Vini di Calabria, l’IGT regionale

Come abbiamo già raccontato la Calabria, antica Enotria, è un luogo dove la produzione di vino affonda le radici in una storia antichissima, poi per alterne e note vicende quest’abitudine di qualità si è persa.
Solo nel corso degli ultimi decenni la regione è rientrata a pieno titolo tra i territori vinicoli di eccellenza, a presidiare questo nuovo corso i marchi di qualità come le Denominazioni di Origine Controllata (9 DOC) ma anche le numerose IGT (10), l’indicazione geografica territoriale.
In Calabria ce ne sono molte ma, come è logico che sia, iniziamo da quella più ampia che copre l’intero territorio regionale.
La denominazione Calabria IGT rappresenta infatti una delle più importanti aree vitivinicole della regione Calabria. La denominazione, creata nel 1995, include le province di Cosenza, Crotone, Vibo Valentia, Reggio di Calabria.

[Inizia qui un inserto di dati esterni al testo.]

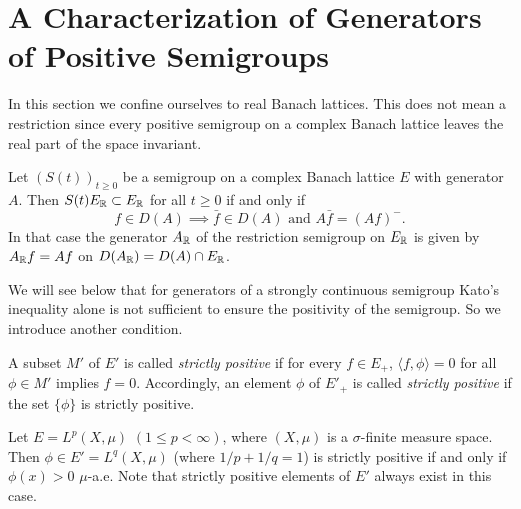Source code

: \section{A Characterization of Generators of Positive Semigroups}\label{sec:c2-3}
In this section we confine ourselves to real Banach lattices.
This does not mean a restriction since every positive semigroup on a complex Banach lattice leaves the real part of the space invariant.
\begin{remark}\label{rem:c2-3.1}
Let $(S(t))_{t \geq 0}$ be a semigroup on a complex Banach lattice $E$ with generator $A$.
Then $S(t)E_{\mathbb{R}} \subset E_{\mathbb{R}}$ for all $t \geq 0$ if and only if
\begin{equation}\label{eq:c2-3.1}
f \in D(A) \implies \bar{f} \in D(A) \text{ and } A\bar{f} = (Af)^{-}  .
\end{equation}
In that case the generator $A_{\mathbb{R}}$ of the restriction semigroup on $E_{\mathbb{R}}$ is given by\\  $A_{\mathbb{R}}f = Af$ on $D(A_{\mathbb{R}}) = D(A) \cap E_{\mathbb{R}}$.
\end{remark}
We will see below that for generators of a strongly continuous semigroup Kato's inequality alone is not sufficient to ensure the positivity of the semigroup.
So we introduce another condition.
\begin{definition}\label{def:c2-3.2}
A subset $M'$ of $E'$ is called \emph{strictly positive} if for every $f \in E_{+}$, $\langle f,\phi \rangle = 0$ for all $\phi \in M'$ implies $f = 0$.
Accordingly, an element $\phi$ of $E'_{+}$ is called \emph{strictly positive} if the set $\{\phi\}$ is strictly positive.
\end{definition}
\begin{example}\label{ex:c2-3.3}
Let $E = L^p(X,\mu)$ $(1 \leq p < \infty)$, where $(X,\mu)$ is a $\sigma$-finite measure space.
Then $\phi \in E'
= L^q(X,\mu)$ (where $1/p + 1/q = 1$) is strictly positive if and only if $\phi(x) > 0$ $\mu$-a.e.
Note that strictly positive elements of $E'$ always exist in this case.
\end{example}
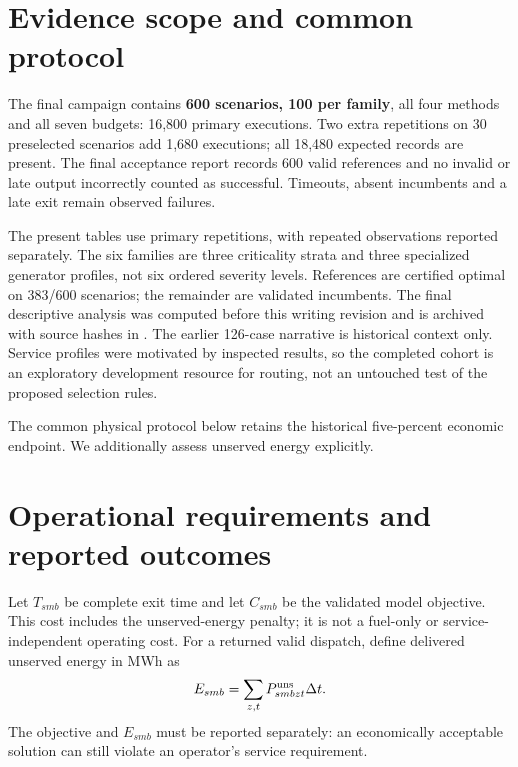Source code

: \section{Evidence scope and common protocol}
The final campaign contains \textbf{600 scenarios, 100 per family}, all four
methods and all seven budgets: 16,800 primary executions. Two extra
repetitions on 30 preselected scenarios add 1,680 executions; all 18,480
expected records are present. The final acceptance report records 600 valid
references and no invalid or late output incorrectly counted as successful.
Timeouts, absent incumbents and a late exit remain observed failures.

The present tables use primary repetitions, with repeated observations
reported separately. The six families are three criticality strata and three
specialized generator profiles, not six ordered severity levels. References
are certified optimal on 383/600 scenarios; the remainder are validated
incumbents. The final descriptive analysis was computed before this writing
revision and is archived with source hashes in
. The earlier 126-case narrative is
historical context only. Service profiles were motivated by inspected results,
so the completed cohort is an exploratory development resource for routing,
not an untouched test of the proposed selection rules.

The common physical protocol below retains the historical five-percent
economic endpoint. We additionally assess unserved energy explicitly.



\section{Operational requirements and reported outcomes}
Let $T_{smb}$ be complete exit time and let $C_{smb}$ be the validated model
objective. This cost includes the unserved-energy penalty; it is not a
fuel-only or service-independent operating cost. For a returned valid dispatch,
define delivered unserved energy in MWh as
\begin{equation}
 E_{smb}=\sum_{z,t}P^{\rm uns}_{smbzt}\Delta t .
 \label{eq:ens}
\end{equation}
The objective and $E_{smb}$ must be reported separately: an economically
acceptable solution can still violate an operator's service requirement.

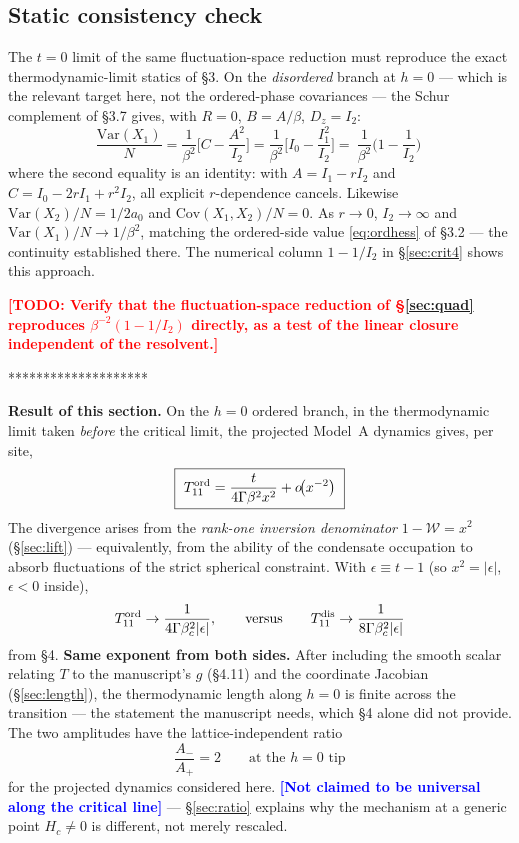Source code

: \documentclass[11pt,a4paper]{article}
\newcommand{\Wc}{\mathcal{W}}
\newcommand{\TODO}[1]{\textcolor{red}{\textbf{[TODO: #1]}}}
\newcommand{\FLAG}[1]{\textcolor{blue}{\textbf{[#1]}}}
\newcommand{\Tm}{T}
\newcommand{\Wc}{\mathcal{W}}
\newcommand{\TODO}[1]{\textcolor{red}{\textbf{[TODO: #1]}}}
\newcommand{\FLAG}[1]{\textcolor{blue}{\textbf{[#1]}}}
\begin{document}
\subsection{Static consistency check}
\label{sec:staticcheck}
The $t=0$ limit of the same fluctuation-space reduction must reproduce the exact
thermodynamic-limit statics of \S3. On the \emph{disordered} branch at $h=0$ --- which is
the relevant target here, not the ordered-phase covariances --- the Schur complement of
\S3.7 gives, with $R=0$, $B=A/\beta$, $D_z=I_2$:
\begin{equation}
  \frac{\mathrm{Var}(X_1)}{N}=\frac{1}{\beta^2}\Big[C-\frac{A^2}{I_2}\Big]
   =\frac{1}{\beta^2}\Big[I_0-\frac{I_1^2}{I_2}\Big]
   =\boxed{\ \frac{1}{\beta^{2}}\Big(1-\frac{1}{I_2}\Big)\ }
\end{equation}
where the second equality is an identity: with $A=I_1-rI_2$ and $C=I_0-2rI_1+r^2I_2$, all
explicit $r$-dependence cancels. Likewise $\mathrm{Var}(X_2)/N=1/2a_0$ and
$\mathrm{Cov}(X_1,X_2)/N=0$. As $r\to0$, $I_2\to\infty$ and
$\mathrm{Var}(X_1)/N\to1/\beta^2$, matching the ordered-side value \eqref{eq:ordhess} of
\S3.2 --- the continuity established there. The numerical column $1-1/I_2$ in
\S\ref{sec:crit4} shows this approach.

\TODO{Verify that the fluctuation-space reduction of \S\ref{sec:quad} reproduces
$\beta^{-2}(1-1/I_2)$ directly, as a test of the linear closure independent of the
resolvent.}




********************

\textbf{Result of this section.} On the $h=0$ ordered branch, in the thermodynamic limit
taken \emph{before} the critical limit, the projected Model~A dynamics gives, per site,
\begin{equation}
  \boxed{\ \Tm_{11}^{\rm ord}=\frac{t}{4\Gamma\beta^{2}x^{2}}+o\!\big(x^{-2}\big)\ }
  \label{eq:T11ord}
\end{equation}
The divergence arises from the \emph{rank-one inversion denominator} $1-\Wc=x^2$
(\S\ref{sec:lift}) --- equivalently, from the ability of the condensate occupation to absorb
fluctuations of the strict spherical constraint. With $\epsilon\equiv t-1$ (so
$x^2=|\epsilon|$, $\epsilon<0$ inside),
\begin{equation}
  \Tm_{11}^{\rm ord}\to\frac{1}{4\Gamma\beta_c^{2}|\epsilon|},
  \qquad\text{versus}\qquad
  \Tm_{11}^{\rm dis}\to\frac{1}{8\Gamma\beta_c^{2}|\epsilon|}
\end{equation}
from \S4. \textbf{Same exponent from both sides.} After including the smooth scalar relating
$\Tm$ to the manuscript's $g$ (\S4.11) and the coordinate Jacobian
(\S\ref{sec:length}), the thermodynamic length along $h=0$ is finite across the transition
--- the statement the manuscript needs, which \S4 alone did not provide. The two amplitudes
have the lattice-independent ratio
\begin{equation}
  \boxed{\ \frac{A_-}{A_+}=2\qquad\text{at the }h=0\text{ tip}\ }
\end{equation}
for the projected dynamics considered here. \FLAG{Not claimed to be universal along the
critical line} --- \S\ref{sec:ratio} explains why the mechanism at a generic point
$H_c\neq0$ is different, not merely rescaled.
\end{document}
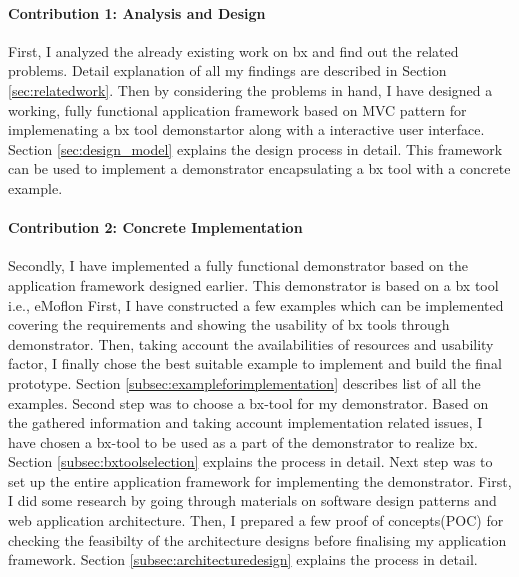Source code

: \paragraph{Contribution 1: Analysis and Design}
First, I analyzed the already existing work on bx and find out the related problems. Detail explanation of all my findings are described in Section \ref{sec:relatedwork}. Then by considering the problems in hand, I have designed a working, fully functional application framework based on MVC pattern for implemenating a bx tool demonstartor along with a interactive user interface. Section \ref{sec:design_model} explains the design process in detail. This framework can be used to implement a demonstrator encapsulating a bx tool with a concrete example.

\paragraph{Contribution 2: Concrete Implementation}
Secondly, I have implemented a fully functional demonstrator based on the application framework designed earlier. This demonstrator is based on a bx tool i.e., eMoflon 
\newline\newline First, I have constructed a few examples which can be implemented covering the requirements and showing the usability of bx tools through demonstrator. Then, taking account the availabilities of resources and usability factor, I finally chose the best suitable example to implement and build the final prototype. Section \ref{subsec:exampleforimplementation} describes list of all the examples.
\newline\newline Second step was to choose a bx-tool for my demonstrator. Based on the gathered information and taking account implementation related issues, I have chosen a bx-tool to be used as a part of the demonstrator to realize bx. Section \ref{subsec:bxtoolselection} explains the process in detail.
\newline\newline Next step was to set up the entire application framework for implementing the demonstrator. First, I did some research by going through materials on software design patterns and web application architecture. Then, I prepared a few proof of concepts(POC) for checking the feasibilty of the architecture designs before finalising my application framework. Section \ref{subsec:architecturedesign} explains the process in detail.

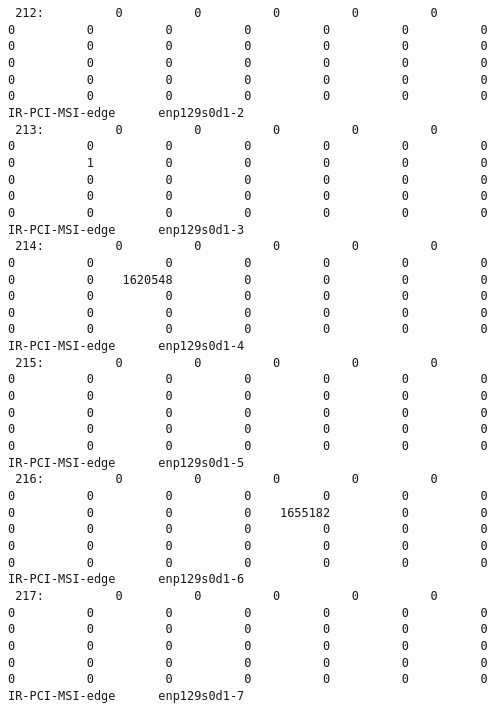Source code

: \begin{lstlisting}
 212:          0          0          0          0          0          0          0          0          0          0          0          0          0          0          0          0          0          0          0          0          0          0          0          0          0          0          0          0          0          0          0          0          0          0          0          0          0          0          0          0  IR-PCI-MSI-edge      enp129s0d1-2
 213:          0          0          0          0          0          0          0          0          0          0          0          0          0          1          0          0          0          0          0          0          0          0          0          0          0          0          0          0          0          0          0          0          0          0          0          0          0          0          0          0  IR-PCI-MSI-edge      enp129s0d1-3
 214:          0          0          0          0          0          0          0          0          0          0          0          0          0          0    1620548          0          0          0          0          0          0          0          0          0          0          0          0          0          0          0          0          0          0          0          0          0          0          0          0          0  IR-PCI-MSI-edge      enp129s0d1-4
 215:          0          0          0          0          0          0          0          0          0          0          0          0          0          0          0          0          0          0          0          0          0          0          0          0          0          0          0          0          0          0          0          0          0          0          0          0          0          0          0          0  IR-PCI-MSI-edge      enp129s0d1-5
 216:          0          0          0          0          0          0          0          0          0          0          0          0          0          0          0          0    1655182          0          0          0          0          0          0          0          0          0          0          0          0          0          0          0          0          0          0          0          0          0          0          0  IR-PCI-MSI-edge      enp129s0d1-6
 217:          0          0          0          0          0          0          0          0          0          0          0          0          0          0          0          0          0          0          0          0          0          0          0          0          0          0          0          0          0          0          0          0          0          0          0          0          0          0          0          0  IR-PCI-MSI-edge      enp129s0d1-7

\end{lstlisting}
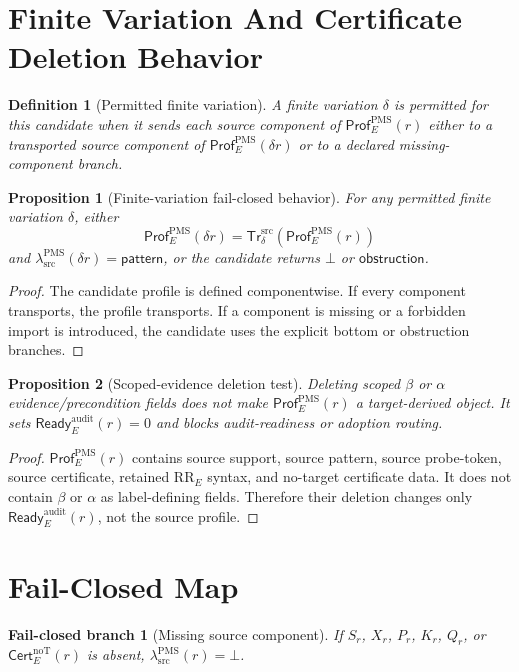 \documentclass[11pt]{article}
\newcommand{\lambdaProf}{\lambda^{\mathrm{PMS}}_{\mathrm{src}}}
\newcommand{\Bottom}{\bot}
\newcommand{\Pattern}{\mathsf{pattern}}
\newcommand{\Obstruction}{\mathsf{obstruction}}
\newcommand{\RRE}{\mathrm{RR}_E}
\newcommand{\Prof}{\mathsf{Prof}^{\mathrm{PMS}}_E}
\newcommand{\Ready}{\mathsf{Ready}^{\mathrm{audit}}_E}
\newcommand{\Cert}{\mathsf{Cert}^{\mathrm{noT}}_E}
\newcommand{\Transport}{\mathsf{Tr}^{\mathrm{src}}}
\newtheorem{definition}{Definition}
\newtheorem{proposition}{Proposition}
\newtheorem{failure}{Fail-closed branch}
\begin{document}
\section{Finite Variation And Certificate Deletion Behavior}

\begin{definition}[Permitted finite variation]
A finite variation \(\delta\) is permitted for this candidate when it sends
each source component of \(\Prof(r)\) either to a transported source component
of \(\Prof(\delta r)\) or to a declared missing-component branch.
\end{definition}

\begin{proposition}[Finite-variation fail-closed behavior]
For any permitted finite variation \(\delta\), either
\[
  \Prof(\delta r)=\Transport_\delta(\Prof(r))
\]
and \(\lambdaProf(\delta r)=\Pattern\), or the candidate returns
\(\Bottom\) or \(\Obstruction\).
\end{proposition}

\begin{proof}
The candidate profile is defined componentwise. If every component transports,
the profile transports. If a component is missing or a forbidden import is
introduced, the candidate uses the explicit bottom or obstruction branches.
\end{proof}

\begin{proposition}[Scoped-evidence deletion test]
Deleting scoped \(\beta\) or \(\alpha\) evidence/precondition fields does not
make \(\Prof(r)\) a target-derived object. It sets \(\Ready(r)=0\) and blocks
audit-readiness or adoption routing.
\end{proposition}

\begin{proof}
\(\Prof(r)\) contains source support, source pattern, source probe-token,
source certificate, retained \(\RRE\) syntax, and no-target certificate data.
It does not contain \(\beta\) or \(\alpha\) as label-defining fields.
Therefore their deletion changes only \(\Ready(r)\), not the source profile.
\end{proof}

\section{Fail-Closed Map}

\begin{failure}[Missing source component]
If \(S_r\), \(X_r\), \(P_r\), \(K_r\), \(Q_r\), or \(\Cert(r)\) is absent,
\(\lambdaProf(r)=\Bottom\).
\end{failure}
\end{document}
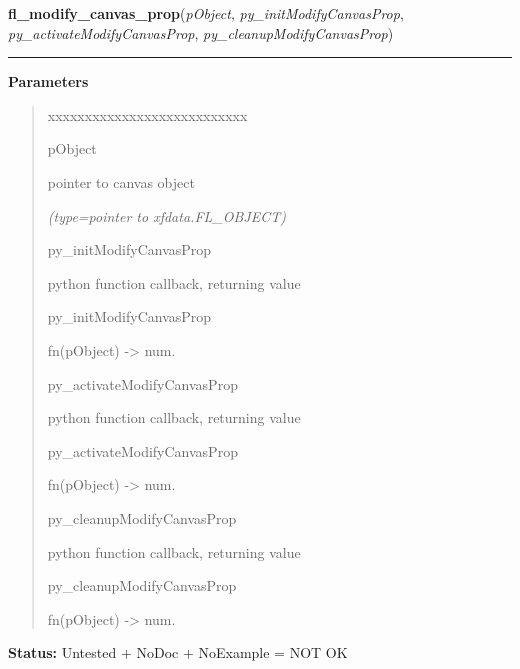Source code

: \hspace{.8\funcindent}\begin{boxedminipage}{\funcwidth}

    \raggedright \textbf{fl\_modify\_canvas\_prop}(\textit{pObject}, \textit{py\_initModifyCanvasProp}, \textit{py\_activateModifyCanvasProp}, \textit{py\_cleanupModifyCanvasProp})

    \vspace{-1.5ex}

    \rule{\textwidth}{0.5\fboxrule}
\setlength{\parskip}{2ex}
\setlength{\parskip}{1ex}
      \textbf{Parameters}
      \vspace{-1ex}

      \begin{quote}
        \begin{Ventry}{xxxxxxxxxxxxxxxxxxxxxxxxxxx}

          \item[pObject]

          pointer to canvas object

            {\it (type=pointer to xfdata.FL\_OBJECT)}

          \item[py\_initModifyCanvasProp]

          python function callback, returning value

          \item[py\_initModifyCanvasProp]

          fn(pObject) -{\textgreater} num.

          \item[py\_activateModifyCanvasProp]

          python function callback, returning value

          \item[py\_activateModifyCanvasProp]

          fn(pObject) -{\textgreater} num.

          \item[py\_cleanupModifyCanvasProp]

          python function callback, returning value

          \item[py\_cleanupModifyCanvasProp]

          fn(pObject) -{\textgreater} num.

        \end{Ventry}

      \end{quote}

\textbf{Status:} Untested + NoDoc + NoExample = NOT OK



    \end{boxedminipage}


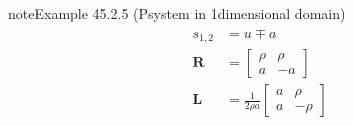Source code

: \documentclass[letterpaper,10pt,english]{jupyterBook}
\begin{document}
\begin{sphinxadmonition}{note}{Example 45.2.5 (P\sphinxhyphen{}system in 1\sphinxhyphen{}dimensional domain)}
\begin{equation*}
\end{equation*}\begin{equation*}
\begin{split}\begin{aligned}
  s_{1,2} & = u \mp a \\
  \mathbf{R} & = \begin{bmatrix} \rho & \rho \\ a & -a  \end{bmatrix} \\
  \mathbf{L} & = \frac{1}{2 \rho a} \begin{bmatrix} a & \rho \\ a & -\rho  \end{bmatrix} \\
\end{aligned}\end{split}
\end{equation*}\end{sphinxadmonition}
\label{ch/pde/hyperbolic-dimensions:example-5}
\end{document}
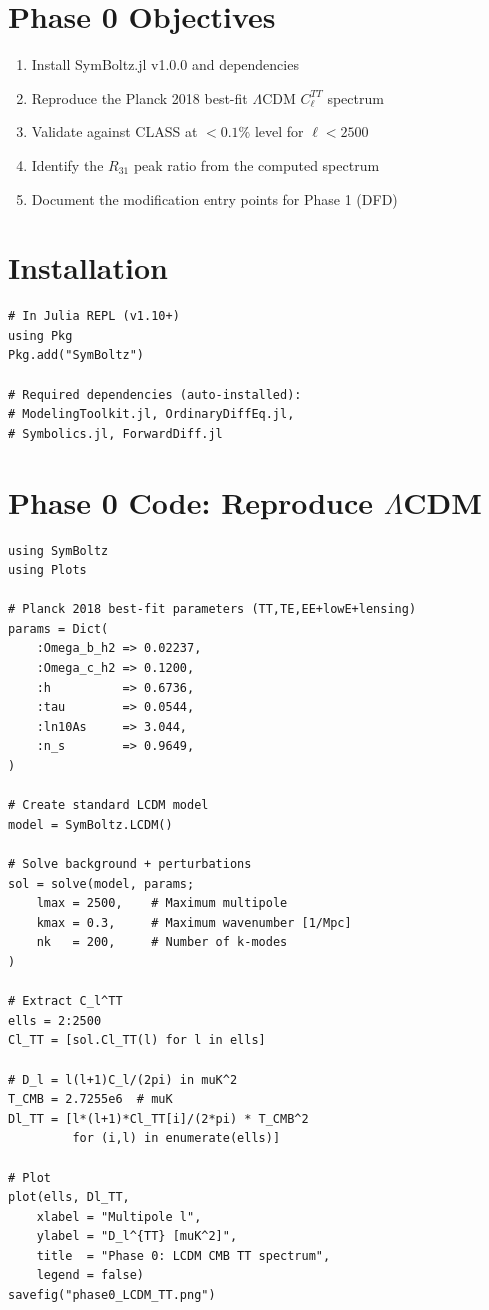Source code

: \documentclass[11pt,a4paper]{article}
\begin{document}
\section{Phase 0 Objectives}

\begin{enumerate}
\item Install SymBoltz.jl v1.0.0 and dependencies
\item Reproduce the Planck 2018 best-fit $\Lambda$CDM $C_\ell^{TT}$ spectrum
\item Validate against CLASS at $< 0.1\%$ level for $\ell < 2500$
\item Identify the $R_{31}$ peak ratio from the computed spectrum
\item Document the modification entry points for Phase 1 (DFD)
\end{enumerate}

\section{Installation}

\begin{lstlisting}[caption={SymBoltz.jl installation}]
# In Julia REPL (v1.10+)
using Pkg
Pkg.add("SymBoltz")

# Required dependencies (auto-installed):
# ModelingToolkit.jl, OrdinaryDiffEq.jl,
# Symbolics.jl, ForwardDiff.jl
\end{lstlisting}

\section{Phase 0 Code: Reproduce $\Lambda$CDM}

\begin{lstlisting}[caption={Phase 0: Reproduce Planck 2018 best-fit LCDM}]
using SymBoltz
using Plots

# Planck 2018 best-fit parameters (TT,TE,EE+lowE+lensing)
params = Dict(
    :Omega_b_h2 => 0.02237,
    :Omega_c_h2 => 0.1200,
    :h          => 0.6736,
    :tau        => 0.0544,
    :ln10As     => 3.044,
    :n_s        => 0.9649,
)

# Create standard LCDM model
model = SymBoltz.LCDM()

# Solve background + perturbations
sol = solve(model, params;
    lmax = 2500,    # Maximum multipole
    kmax = 0.3,     # Maximum wavenumber [1/Mpc]
    nk   = 200,     # Number of k-modes
)

# Extract C_l^TT
ells = 2:2500
Cl_TT = [sol.Cl_TT(l) for l in ells]

# D_l = l(l+1)C_l/(2pi) in muK^2
T_CMB = 2.7255e6  # muK
Dl_TT = [l*(l+1)*Cl_TT[i]/(2*pi) * T_CMB^2
         for (i,l) in enumerate(ells)]

# Plot
plot(ells, Dl_TT,
    xlabel = "Multipole l",
    ylabel = "D_l^{TT} [muK^2]",
    title  = "Phase 0: LCDM CMB TT spectrum",
    legend = false)
savefig("phase0_LCDM_TT.png")
\end{lstlisting}
\end{document}
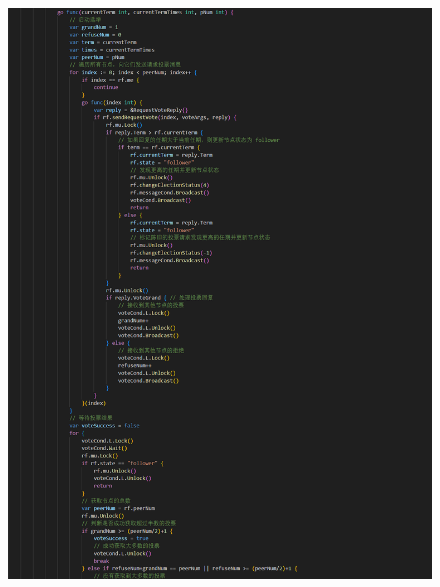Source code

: \documentclass[]{article}
\begin{document}
\begin{itemize}
\begin{figure}[H]
			\includegraphics[height=1\textheight]{./2A/ticker2.png}
		\end{figure}
		\begin{figure}[H]
			\centering

\end{figure}
\end{itemize}
\end{document}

I vini si basano principalmente sui vitigni Aglianico, Ansonica, Cabernet Franc, Cabernet Sauvignon, Calabrese, Castiglione, Chardonnay, Gaglioppo, Greco Bianco, Guarnaccia, Magliocco canino, Malvasia bianca, Malvasia nera di Brindisi, Manzoni bianco, Marsigliana nera, Merlot, Montonico bianco, Moscato bianco, Nerello Cappuccio, Nerello Mascalese, Nocera, Pecorello, Pinotbianco, Prunesta, RieslingItalico, Sangiovese, Sauvignon, Sémillon, Gewürztraminer, Trebbiano Toscano.